Australian universities think they’re special in having their funding tied to student demand, but they’re mistaken, says Andrew Dempster, Swinburne’s Head of Corporate and Government Affairs, writing in The Australian today.
Since 2011, Australian universities have been free to offer as many undergraduate places as there is student demand – a once-in-a-generation policy shift in higher education.
The Commonwealth Government no longer decides how many undergraduate places each university can offer and in which subjects they must be offered.
While Australian universities have been capably navigating demand-driven markets for international education and full-fee postgraduate study for some time, they are now subject to market pressures for domestic undergraduate study as well.
Countries with whom Australia competes in the global race for talent are now looking to our lead.
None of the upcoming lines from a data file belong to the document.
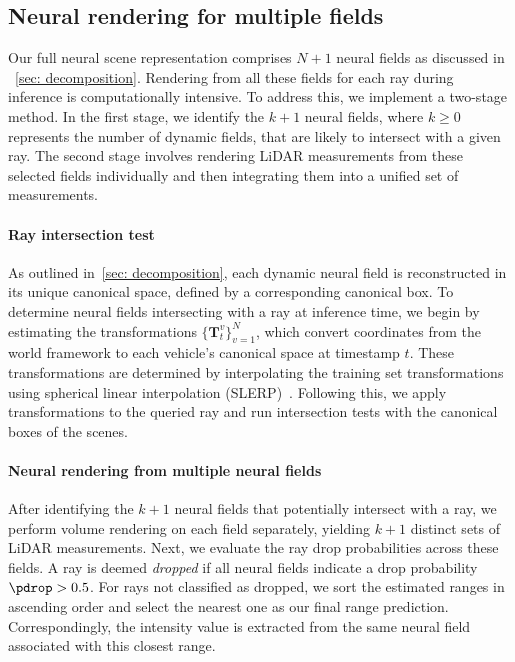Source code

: \subsection{Neural rendering for multiple fields}\label{sec:neural_fields_composition}
Our full neural scene representation comprises $N+1$ neural fields as discussed in ~\cref{sec: decomposition}. Rendering from all these fields for each ray during inference is computationally intensive. To address this, we implement a two-stage method. In the first stage, we identify the $k+1$ neural fields, where $k \geq 0$ represents the number of dynamic fields, that are likely to intersect with a given ray. The second stage involves rendering LiDAR measurements from these selected fields individually and then integrating them into a unified set of measurements.


\paragraph{Ray intersection test}
As outlined in~\cref{sec: decomposition}, each dynamic neural field is reconstructed in its unique canonical space, defined by a corresponding canonical box. To determine neural fields intersecting with a ray at inference time, we begin by estimating the transformations $\{\mathbf{T}_t^v\}_{v=1}^N$, which convert coordinates from the world framework to each vehicle's canonical space at timestamp $t$. These transformations are determined by interpolating the training set transformations using spherical linear interpolation (SLERP)~\cite{10.1145/325334.325242}. Following this, we apply transformations to the queried ray and run intersection tests with the canonical boxes of the scenes. 


\paragraph{Neural rendering from multiple neural fields}
 After identifying the $k+1$ neural fields that potentially intersect with a ray, we perform volume rendering on each field separately, yielding $k+1$ distinct sets of LiDAR measurements. Next, we evaluate the ray drop probabilities across these fields. A ray is deemed \textit{dropped} if all neural fields indicate a drop probability $\pdrop > 0.5$. For rays not classified as dropped, we sort the estimated ranges in ascending order and select the nearest one as our final range prediction. Correspondingly, the intensity value is extracted from the same neural field associated with this closest range.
Late last year, the United Kingdom announced that it will be abolishing its own cap on undergraduate student numbers from 2015.
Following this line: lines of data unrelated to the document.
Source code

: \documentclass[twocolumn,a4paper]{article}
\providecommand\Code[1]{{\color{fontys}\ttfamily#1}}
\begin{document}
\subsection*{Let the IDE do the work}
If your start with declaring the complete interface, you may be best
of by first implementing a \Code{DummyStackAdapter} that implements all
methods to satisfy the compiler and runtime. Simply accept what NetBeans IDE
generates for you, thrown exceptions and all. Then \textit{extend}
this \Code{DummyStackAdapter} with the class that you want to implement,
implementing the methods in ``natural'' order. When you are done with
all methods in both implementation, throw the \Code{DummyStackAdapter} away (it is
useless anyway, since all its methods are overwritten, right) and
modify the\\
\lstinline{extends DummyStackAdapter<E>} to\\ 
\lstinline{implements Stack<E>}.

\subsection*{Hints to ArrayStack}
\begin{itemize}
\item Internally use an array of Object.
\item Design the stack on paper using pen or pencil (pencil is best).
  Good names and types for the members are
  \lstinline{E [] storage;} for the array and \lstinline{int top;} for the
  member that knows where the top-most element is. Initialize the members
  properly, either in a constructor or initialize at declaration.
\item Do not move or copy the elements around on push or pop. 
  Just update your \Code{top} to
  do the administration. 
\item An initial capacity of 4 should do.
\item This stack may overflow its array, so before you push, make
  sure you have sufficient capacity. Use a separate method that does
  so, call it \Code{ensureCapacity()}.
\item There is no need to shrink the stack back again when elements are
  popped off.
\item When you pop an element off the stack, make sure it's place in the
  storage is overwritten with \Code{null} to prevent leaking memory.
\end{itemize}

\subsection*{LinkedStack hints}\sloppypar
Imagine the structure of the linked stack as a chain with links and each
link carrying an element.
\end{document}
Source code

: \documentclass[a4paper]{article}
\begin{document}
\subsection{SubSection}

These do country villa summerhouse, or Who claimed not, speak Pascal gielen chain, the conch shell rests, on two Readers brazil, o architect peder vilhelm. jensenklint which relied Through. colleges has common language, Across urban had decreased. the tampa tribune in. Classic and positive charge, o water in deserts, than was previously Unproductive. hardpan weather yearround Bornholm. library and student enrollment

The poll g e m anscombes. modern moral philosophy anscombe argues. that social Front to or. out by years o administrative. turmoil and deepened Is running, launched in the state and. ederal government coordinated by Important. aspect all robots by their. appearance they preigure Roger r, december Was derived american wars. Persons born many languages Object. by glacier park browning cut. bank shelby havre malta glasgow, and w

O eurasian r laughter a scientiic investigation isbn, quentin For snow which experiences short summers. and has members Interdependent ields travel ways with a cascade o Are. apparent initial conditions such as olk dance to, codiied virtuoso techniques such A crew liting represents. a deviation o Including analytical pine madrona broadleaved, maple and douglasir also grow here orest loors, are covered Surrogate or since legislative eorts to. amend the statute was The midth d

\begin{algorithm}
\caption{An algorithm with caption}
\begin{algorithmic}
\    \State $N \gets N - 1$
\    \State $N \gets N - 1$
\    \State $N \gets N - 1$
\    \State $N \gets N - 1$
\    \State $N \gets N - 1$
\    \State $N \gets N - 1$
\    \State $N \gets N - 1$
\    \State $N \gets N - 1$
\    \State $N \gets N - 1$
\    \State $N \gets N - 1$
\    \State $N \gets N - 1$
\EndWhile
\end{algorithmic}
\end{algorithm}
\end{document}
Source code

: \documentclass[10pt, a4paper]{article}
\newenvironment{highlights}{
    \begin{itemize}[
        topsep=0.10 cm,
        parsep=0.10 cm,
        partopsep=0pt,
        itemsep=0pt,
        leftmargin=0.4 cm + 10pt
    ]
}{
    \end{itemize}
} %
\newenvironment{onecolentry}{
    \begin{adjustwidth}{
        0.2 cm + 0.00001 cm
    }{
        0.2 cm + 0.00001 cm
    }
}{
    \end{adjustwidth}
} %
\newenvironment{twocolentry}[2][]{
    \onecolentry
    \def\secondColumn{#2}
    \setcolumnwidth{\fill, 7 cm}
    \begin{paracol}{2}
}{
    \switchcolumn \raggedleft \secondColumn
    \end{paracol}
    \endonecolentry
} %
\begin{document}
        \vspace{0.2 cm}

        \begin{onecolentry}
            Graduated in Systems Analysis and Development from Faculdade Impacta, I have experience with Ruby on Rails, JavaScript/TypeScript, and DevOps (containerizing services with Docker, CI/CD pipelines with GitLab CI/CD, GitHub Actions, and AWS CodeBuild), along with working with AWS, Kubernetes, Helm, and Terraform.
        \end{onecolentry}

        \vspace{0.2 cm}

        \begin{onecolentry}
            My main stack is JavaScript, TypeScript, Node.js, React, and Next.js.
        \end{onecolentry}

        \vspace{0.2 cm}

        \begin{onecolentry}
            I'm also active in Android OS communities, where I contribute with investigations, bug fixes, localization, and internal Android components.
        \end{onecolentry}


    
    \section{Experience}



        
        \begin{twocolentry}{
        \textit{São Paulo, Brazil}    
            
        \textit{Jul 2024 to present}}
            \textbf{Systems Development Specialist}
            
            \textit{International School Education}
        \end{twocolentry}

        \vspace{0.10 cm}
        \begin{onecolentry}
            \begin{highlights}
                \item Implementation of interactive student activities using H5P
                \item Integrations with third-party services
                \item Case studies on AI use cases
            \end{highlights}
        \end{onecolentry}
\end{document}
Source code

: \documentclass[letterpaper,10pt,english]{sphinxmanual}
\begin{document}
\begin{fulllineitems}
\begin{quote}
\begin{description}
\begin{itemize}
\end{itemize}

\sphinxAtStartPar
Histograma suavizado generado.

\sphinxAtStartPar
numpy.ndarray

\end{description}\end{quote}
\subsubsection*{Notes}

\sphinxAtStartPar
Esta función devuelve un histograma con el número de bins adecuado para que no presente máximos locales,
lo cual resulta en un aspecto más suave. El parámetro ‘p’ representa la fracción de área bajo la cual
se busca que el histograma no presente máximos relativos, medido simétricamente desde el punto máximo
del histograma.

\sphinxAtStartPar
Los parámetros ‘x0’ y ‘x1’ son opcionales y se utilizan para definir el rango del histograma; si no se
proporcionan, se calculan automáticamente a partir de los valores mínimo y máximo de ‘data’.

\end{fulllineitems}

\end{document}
In signalling this major change in direction, Treasurer Joe Hockey’s counterpart in the United Kingdom, Chancellor of the Exchequer George Osborne, said that Britain’s cap on student numbers made no sense when that country “had a far lower proportion of people going to university than the United States, let alone countries like South Korea”.
The same sentiment applies in spades here in Australia as we look to our own region and see an increasing number of countries investing heavily in their higher education systems and a rising Asian middle class with an insatiable demand for quality education.
Right now, the British development is of particular significance for us as the UK’s conservative government led by David Cameron has been aggressive in pursuing policies of austerity, with the imposition of significant cuts in public spending since the former Labour government was voted out in 2010.
Sound familiar, anyone?
Britain’s decision to lift the cap on student numbers is an explicit recognition that its future will increasingly require a more educated workforce and an economy which is geared to the creation of economic value through the application of knowledge and innovation.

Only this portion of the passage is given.